• _EXERCISE INSTRUCTIONS_:
In the entries below, the lines from the one with "En esta práctica" through the one with "Para el conjunto" are to be copied exactly; both ends count.

• _INFORMATION PROVIDED_:
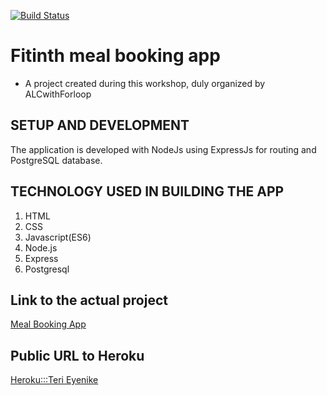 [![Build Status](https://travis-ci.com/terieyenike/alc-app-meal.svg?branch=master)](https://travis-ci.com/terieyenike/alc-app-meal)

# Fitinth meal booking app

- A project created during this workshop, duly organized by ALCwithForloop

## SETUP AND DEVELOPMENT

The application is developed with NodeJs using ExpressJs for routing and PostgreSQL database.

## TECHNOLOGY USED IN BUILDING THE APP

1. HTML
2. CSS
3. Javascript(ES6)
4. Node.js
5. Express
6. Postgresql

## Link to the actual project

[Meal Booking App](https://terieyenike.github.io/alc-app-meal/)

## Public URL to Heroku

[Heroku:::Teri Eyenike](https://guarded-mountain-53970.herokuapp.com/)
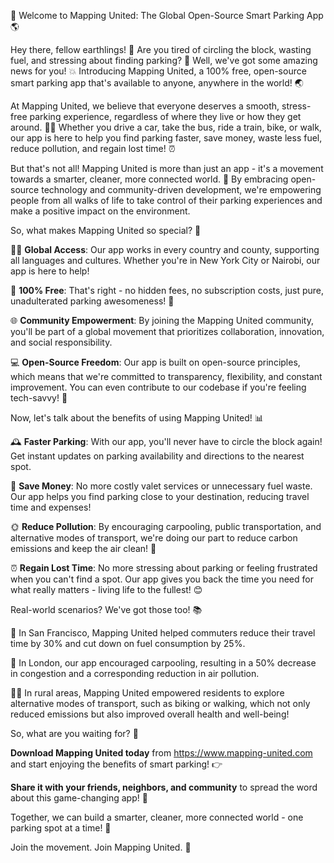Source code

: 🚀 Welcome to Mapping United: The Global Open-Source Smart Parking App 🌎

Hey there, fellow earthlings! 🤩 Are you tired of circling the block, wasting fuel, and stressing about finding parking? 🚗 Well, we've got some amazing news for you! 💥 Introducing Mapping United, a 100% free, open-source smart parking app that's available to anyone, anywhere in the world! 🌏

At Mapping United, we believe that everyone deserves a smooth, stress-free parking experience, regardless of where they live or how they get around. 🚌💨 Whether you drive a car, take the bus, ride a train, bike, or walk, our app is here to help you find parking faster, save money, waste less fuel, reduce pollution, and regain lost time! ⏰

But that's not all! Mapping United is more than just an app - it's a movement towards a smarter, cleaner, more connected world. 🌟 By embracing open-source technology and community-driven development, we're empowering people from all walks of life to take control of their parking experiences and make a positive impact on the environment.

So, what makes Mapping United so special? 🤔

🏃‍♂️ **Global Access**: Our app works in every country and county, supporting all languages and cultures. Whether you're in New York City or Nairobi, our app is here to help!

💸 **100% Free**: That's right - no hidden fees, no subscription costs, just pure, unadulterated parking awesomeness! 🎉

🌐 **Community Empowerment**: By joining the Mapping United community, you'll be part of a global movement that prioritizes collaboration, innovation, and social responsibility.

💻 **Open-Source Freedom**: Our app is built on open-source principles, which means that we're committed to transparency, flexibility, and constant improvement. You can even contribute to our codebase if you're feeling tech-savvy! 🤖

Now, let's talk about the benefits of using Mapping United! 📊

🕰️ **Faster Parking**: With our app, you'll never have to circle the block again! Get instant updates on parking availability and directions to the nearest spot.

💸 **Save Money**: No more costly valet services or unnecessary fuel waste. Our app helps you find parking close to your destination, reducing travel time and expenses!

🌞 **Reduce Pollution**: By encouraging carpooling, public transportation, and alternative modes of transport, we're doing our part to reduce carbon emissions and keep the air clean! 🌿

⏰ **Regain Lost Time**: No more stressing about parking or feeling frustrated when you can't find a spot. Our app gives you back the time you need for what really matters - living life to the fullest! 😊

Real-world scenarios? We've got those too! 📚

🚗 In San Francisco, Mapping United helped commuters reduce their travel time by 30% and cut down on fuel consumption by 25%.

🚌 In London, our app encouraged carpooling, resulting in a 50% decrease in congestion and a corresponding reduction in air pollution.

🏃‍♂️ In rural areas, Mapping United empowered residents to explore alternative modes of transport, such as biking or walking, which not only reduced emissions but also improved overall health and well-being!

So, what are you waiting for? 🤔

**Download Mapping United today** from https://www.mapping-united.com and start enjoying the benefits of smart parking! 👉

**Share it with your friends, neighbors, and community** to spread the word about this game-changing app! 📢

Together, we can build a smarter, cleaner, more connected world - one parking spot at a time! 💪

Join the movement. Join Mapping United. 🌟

==

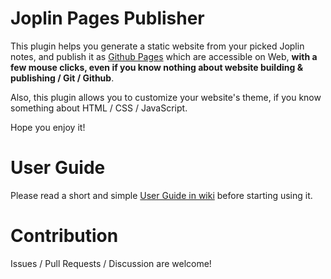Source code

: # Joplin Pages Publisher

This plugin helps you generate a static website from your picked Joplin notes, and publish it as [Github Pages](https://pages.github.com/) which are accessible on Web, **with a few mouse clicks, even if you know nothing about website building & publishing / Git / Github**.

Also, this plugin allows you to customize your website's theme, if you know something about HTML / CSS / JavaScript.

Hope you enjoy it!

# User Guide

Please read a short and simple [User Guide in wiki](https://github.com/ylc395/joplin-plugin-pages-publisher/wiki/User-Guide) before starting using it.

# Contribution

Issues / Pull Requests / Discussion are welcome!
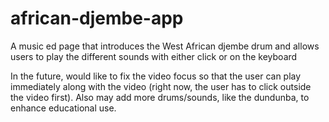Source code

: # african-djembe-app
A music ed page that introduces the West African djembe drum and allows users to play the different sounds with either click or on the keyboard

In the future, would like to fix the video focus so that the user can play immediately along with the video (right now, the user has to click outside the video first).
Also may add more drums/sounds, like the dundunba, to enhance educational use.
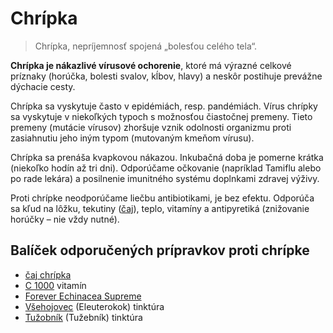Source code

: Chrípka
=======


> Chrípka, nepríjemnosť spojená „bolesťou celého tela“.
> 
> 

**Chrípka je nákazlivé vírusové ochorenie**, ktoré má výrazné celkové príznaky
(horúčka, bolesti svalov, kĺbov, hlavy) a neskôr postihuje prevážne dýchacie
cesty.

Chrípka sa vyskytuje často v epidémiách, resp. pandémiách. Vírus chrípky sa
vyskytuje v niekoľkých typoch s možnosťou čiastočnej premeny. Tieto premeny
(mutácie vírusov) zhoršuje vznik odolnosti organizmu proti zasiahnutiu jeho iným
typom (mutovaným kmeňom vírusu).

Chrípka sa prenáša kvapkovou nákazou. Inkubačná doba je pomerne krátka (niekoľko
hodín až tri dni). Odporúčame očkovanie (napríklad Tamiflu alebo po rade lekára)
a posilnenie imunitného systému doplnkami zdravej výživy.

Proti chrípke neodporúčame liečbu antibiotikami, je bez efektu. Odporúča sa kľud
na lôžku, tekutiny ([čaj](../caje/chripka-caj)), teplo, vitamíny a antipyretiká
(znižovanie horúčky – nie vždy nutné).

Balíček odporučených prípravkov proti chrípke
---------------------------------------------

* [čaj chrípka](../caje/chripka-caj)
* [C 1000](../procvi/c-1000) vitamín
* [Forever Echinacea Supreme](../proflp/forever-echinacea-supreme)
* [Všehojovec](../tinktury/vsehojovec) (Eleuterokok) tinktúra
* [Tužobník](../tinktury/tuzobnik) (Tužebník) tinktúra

==

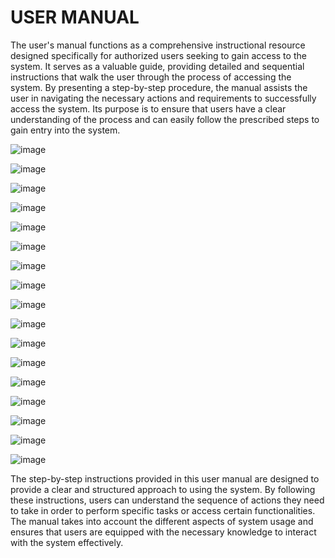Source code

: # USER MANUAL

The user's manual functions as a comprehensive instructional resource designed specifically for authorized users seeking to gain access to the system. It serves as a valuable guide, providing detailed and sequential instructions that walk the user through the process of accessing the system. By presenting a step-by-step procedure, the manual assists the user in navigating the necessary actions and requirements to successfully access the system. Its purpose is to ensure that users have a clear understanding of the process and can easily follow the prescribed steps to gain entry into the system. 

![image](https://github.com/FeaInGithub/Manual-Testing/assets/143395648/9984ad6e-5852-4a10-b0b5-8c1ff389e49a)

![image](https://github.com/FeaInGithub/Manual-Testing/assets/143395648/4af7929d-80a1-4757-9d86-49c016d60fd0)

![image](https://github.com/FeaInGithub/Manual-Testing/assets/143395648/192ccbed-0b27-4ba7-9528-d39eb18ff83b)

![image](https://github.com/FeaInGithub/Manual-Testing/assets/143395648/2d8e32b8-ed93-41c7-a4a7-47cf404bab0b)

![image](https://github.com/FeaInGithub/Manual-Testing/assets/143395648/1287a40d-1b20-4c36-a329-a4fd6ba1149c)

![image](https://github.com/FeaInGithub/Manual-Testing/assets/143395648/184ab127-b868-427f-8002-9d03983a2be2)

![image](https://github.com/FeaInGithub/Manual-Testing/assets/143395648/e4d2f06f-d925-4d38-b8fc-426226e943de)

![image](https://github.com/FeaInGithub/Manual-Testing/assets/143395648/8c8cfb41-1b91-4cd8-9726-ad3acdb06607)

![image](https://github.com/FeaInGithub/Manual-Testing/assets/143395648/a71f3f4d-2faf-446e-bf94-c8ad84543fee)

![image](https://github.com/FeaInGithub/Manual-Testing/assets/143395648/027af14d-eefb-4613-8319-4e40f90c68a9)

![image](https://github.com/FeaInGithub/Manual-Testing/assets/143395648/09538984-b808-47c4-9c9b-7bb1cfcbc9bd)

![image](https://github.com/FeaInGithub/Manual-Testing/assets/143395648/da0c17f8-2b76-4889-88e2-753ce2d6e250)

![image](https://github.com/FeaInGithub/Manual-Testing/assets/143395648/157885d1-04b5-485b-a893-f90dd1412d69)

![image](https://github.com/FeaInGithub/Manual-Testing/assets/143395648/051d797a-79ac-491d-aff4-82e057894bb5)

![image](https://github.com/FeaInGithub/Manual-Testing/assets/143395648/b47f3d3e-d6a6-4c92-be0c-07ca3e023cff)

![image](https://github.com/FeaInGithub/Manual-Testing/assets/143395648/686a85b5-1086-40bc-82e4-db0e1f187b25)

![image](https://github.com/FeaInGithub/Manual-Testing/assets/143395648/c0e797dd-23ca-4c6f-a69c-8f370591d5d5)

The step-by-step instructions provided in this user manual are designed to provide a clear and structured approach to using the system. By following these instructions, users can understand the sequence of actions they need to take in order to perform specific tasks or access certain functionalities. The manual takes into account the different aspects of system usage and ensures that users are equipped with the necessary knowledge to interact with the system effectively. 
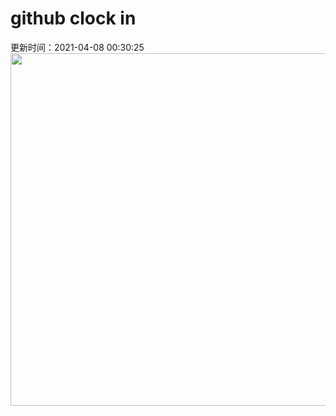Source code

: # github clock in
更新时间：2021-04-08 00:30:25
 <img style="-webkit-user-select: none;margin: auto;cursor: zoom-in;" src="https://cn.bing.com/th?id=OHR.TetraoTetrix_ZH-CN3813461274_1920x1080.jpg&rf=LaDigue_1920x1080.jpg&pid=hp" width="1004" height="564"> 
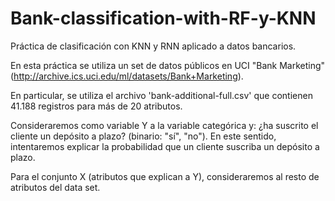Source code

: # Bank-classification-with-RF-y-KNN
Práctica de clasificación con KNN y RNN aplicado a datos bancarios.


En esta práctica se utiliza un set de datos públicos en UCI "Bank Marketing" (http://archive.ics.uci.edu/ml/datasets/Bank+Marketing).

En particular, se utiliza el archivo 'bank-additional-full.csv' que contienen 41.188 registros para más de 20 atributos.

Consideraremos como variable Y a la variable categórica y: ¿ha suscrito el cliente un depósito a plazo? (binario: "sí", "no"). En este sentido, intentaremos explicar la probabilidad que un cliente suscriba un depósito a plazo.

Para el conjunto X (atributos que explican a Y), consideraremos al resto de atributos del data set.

• _RESULT BELOW_:
En esta práctica se utiliza un set de datos públicos en UCI "Bank Marketing" (http://archive.ics.uci.edu/ml/datasets/Bank+Marketing).

En particular, se utiliza el archivo 'bank-additional-full.csv' que contienen 41.188 registros para más de 20 atributos.

Consideraremos como variable Y a la variable categórica y: ¿ha suscrito el cliente un depósito a plazo? (binario: "sí", "no"). En este sentido, intentaremos explicar la probabilidad que un cliente suscriba un depósito a plazo.

Para el conjunto X (atributos que explican a Y), consideraremos al resto de atributos del data set.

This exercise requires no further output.